> [To do]:
Check each line of the records below for the string "User", then state how many lines contain it, with no other output.
################
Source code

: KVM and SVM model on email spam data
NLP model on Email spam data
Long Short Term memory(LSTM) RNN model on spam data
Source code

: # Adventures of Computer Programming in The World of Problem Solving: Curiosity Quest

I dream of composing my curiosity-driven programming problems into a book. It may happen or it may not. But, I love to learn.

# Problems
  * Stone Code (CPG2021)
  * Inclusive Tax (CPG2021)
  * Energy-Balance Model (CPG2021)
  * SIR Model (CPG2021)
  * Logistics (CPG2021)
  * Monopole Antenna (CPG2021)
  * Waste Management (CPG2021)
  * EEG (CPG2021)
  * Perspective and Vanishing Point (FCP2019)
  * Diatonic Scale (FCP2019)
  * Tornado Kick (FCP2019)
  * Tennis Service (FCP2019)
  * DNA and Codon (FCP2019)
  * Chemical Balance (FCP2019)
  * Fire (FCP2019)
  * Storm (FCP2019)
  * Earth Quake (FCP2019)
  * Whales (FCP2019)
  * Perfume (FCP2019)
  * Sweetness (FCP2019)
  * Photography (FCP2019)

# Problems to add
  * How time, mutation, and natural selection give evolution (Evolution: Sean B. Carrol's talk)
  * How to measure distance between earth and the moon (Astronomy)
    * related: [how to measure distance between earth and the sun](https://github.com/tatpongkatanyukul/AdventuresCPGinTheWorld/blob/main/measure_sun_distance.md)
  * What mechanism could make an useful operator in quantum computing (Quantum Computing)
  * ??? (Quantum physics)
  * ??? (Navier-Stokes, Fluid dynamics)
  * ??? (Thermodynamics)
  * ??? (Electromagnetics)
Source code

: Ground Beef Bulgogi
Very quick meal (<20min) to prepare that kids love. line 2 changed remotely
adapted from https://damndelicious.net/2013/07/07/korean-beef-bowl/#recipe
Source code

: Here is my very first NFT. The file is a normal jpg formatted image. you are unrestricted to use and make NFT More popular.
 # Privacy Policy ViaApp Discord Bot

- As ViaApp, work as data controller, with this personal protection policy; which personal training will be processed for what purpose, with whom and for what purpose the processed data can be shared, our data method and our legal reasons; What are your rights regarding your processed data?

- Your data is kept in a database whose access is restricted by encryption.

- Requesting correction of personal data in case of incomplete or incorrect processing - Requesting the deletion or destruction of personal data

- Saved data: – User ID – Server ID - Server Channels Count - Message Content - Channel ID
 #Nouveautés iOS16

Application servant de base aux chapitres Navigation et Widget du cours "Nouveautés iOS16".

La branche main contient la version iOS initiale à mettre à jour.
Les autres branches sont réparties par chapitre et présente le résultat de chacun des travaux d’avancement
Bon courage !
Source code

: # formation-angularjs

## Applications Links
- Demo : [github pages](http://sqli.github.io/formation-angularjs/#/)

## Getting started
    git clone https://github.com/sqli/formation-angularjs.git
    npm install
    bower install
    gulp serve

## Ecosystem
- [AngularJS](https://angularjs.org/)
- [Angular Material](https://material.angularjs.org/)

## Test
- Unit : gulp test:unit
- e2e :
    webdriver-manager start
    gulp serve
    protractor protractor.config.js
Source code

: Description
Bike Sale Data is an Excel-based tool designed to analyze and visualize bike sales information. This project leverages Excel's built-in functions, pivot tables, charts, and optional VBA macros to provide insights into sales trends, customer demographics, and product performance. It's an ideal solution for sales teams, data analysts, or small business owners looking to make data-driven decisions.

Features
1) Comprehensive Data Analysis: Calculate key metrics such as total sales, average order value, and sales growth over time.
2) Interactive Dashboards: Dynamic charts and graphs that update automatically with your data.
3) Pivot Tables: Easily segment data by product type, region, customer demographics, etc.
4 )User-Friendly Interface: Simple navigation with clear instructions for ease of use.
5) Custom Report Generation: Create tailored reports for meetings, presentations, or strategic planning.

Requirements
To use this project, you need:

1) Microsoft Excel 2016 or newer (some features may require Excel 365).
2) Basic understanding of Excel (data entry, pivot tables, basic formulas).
################
> [Answer to the problem]:
2